Ela também utiliza a própria experiência brasileira para demonstrar que a redução das horas trabalhadas pode, inclusive, aumentar a produtividade. Para isso, cita a redução da jornada de trabalho, na Constituição de 1988, de 48 para 44 horas semanais. “Em razão da diminuição do tempo de trabalho e possível melhora na qualidade de vida do trabalhador, viu-se um aprimoramento no desempenho das funções, o que explicaria, em algum nível, o aumento da produtividade do trabalho a uma taxa média anual de 6,5% entre os anos 1990 e 2000.”

Brasileiro trabalha muito

O estudo dos pesquisadores do Cesit, feito com base na Pnad Contínua (na Pesquisa Nacional por Amostra de Domicílios Contínua) mostra que aproximadamente 21 milhões de trabalhadores brasileiros cumprem jornada superior às 44 horas semanais. Indica também que 76,3% das pessoas ocupadas têm jornadas superiores a 40 horas semanais. Para Marilene Teixeira, estes dados mostram que o brasileiro está entre as populações que mais trabalham no mundo.

“Além disso, temos um nível de informalidade muito alto, que, em geral, ultrapassa em muito as 44 horas. Há, ainda, os casos de horas extras. A partir das reformas trabalhistas de 2017, abriu-se a possibilidade de pagamento de horas extras com banco de horas, e não em remuneração”, lembrou a economista em entrevista ao Jornal da Unicamp. “Esse argumento de que o Brasil já trabalha pouco, definitivamente, não serve”, avalia.

De acordo com dados da OIT (Organização Internacional do Trabalho), entre os países do G20 o Brasil é o sétimo país com maior média de horas trabalhadas por semana, atrás apenas de Índia, China, México, África do Sul, Indonésia e Rússia.

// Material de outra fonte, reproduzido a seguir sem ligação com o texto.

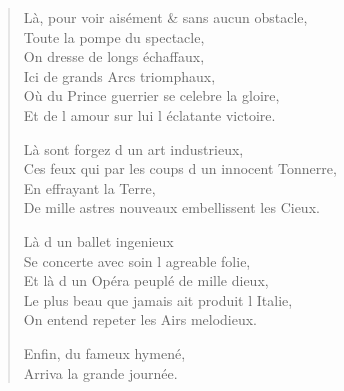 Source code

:\begin{verse}
Là, pour voir aisément \& sans aucun obstacle, \\
\vin Toute la pompe du spectacle, \\
\vin On dresse de longs échaffaux, \\
\vin Ici de grands Arcs triomphaux, \\
Où du Prince guerrier se celebre la gloire, \\
Et de l\textquotesingle{} amour sur lui l\textquotesingle{} éclatante victoire.

\vin Là sont forgez d\textquotesingle{} un art industrieux, \\
Ces feux qui par les coups d\textquotesingle{} un innocent Tonnerre, \\
\vin En effrayant la Terre, \\
De mille astres nouveaux embellissent les Cieux.

\vin Là d\textquotesingle{} un ballet ingenieux \\
Se concerte avec soin l\textquotesingle{} agreable folie, \\
Et là d\textquotesingle{} un Opéra peuplé de mille dieux, \\
Le plus beau que jamais ait produit l\textquotesingle{} Italie, \\
On entend repeter les Airs melodieux.

\vin Enfin, du fameux hymené, \\
\vin Arriva la grande journée.


\end{verse}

As menores médias de horas trabalhadas na semana são, da menor para a maior, de Canadá, Austrália, Alemanha, França, Reino Unido, Itália, Japão, Argentina, EUA e Coréia do Sul.

Das dez maiores economias do mundo, considerando-se o PIB, apenas na China e na Índia os trabalhadores possuem médias de horas trabalhadas semanais superiores a do Brasil. Se considerados os dez países com melhor IDH (Índice de Desenvolvimento Humano), em nenhum deles a média de horas semanais trabalhadas é superior a brasileira.

Fim da escala 6×1

Atualmente, o fim da escala 6×1 está na Comissão de Constituição e Justiça (CCJ) da Câmara dos Deputados, que vai analisar a admissibilidade de duas propostas que tramitam apensadas: a PEC 8/25, da deputada Erika Hilton; e a PEC 221/19, do deputado Reginaldo Lopes. Ambas as propostas preveem o fim da escala 6×1 e a redução da jornada de trabalho de 44 para 36h semanais.

Tendo sua admissibilidade confirmada pela CCJ, o fim da escala 6×1, com redução da jornada para 36h semanais, deve ter o mérito analisado por uma Comissão Especial e, só depois, será votada no plenário da Câmara. Hugo Motta, presidente da Câmara, indicou que a votação em plenário pode ocorrer até maio.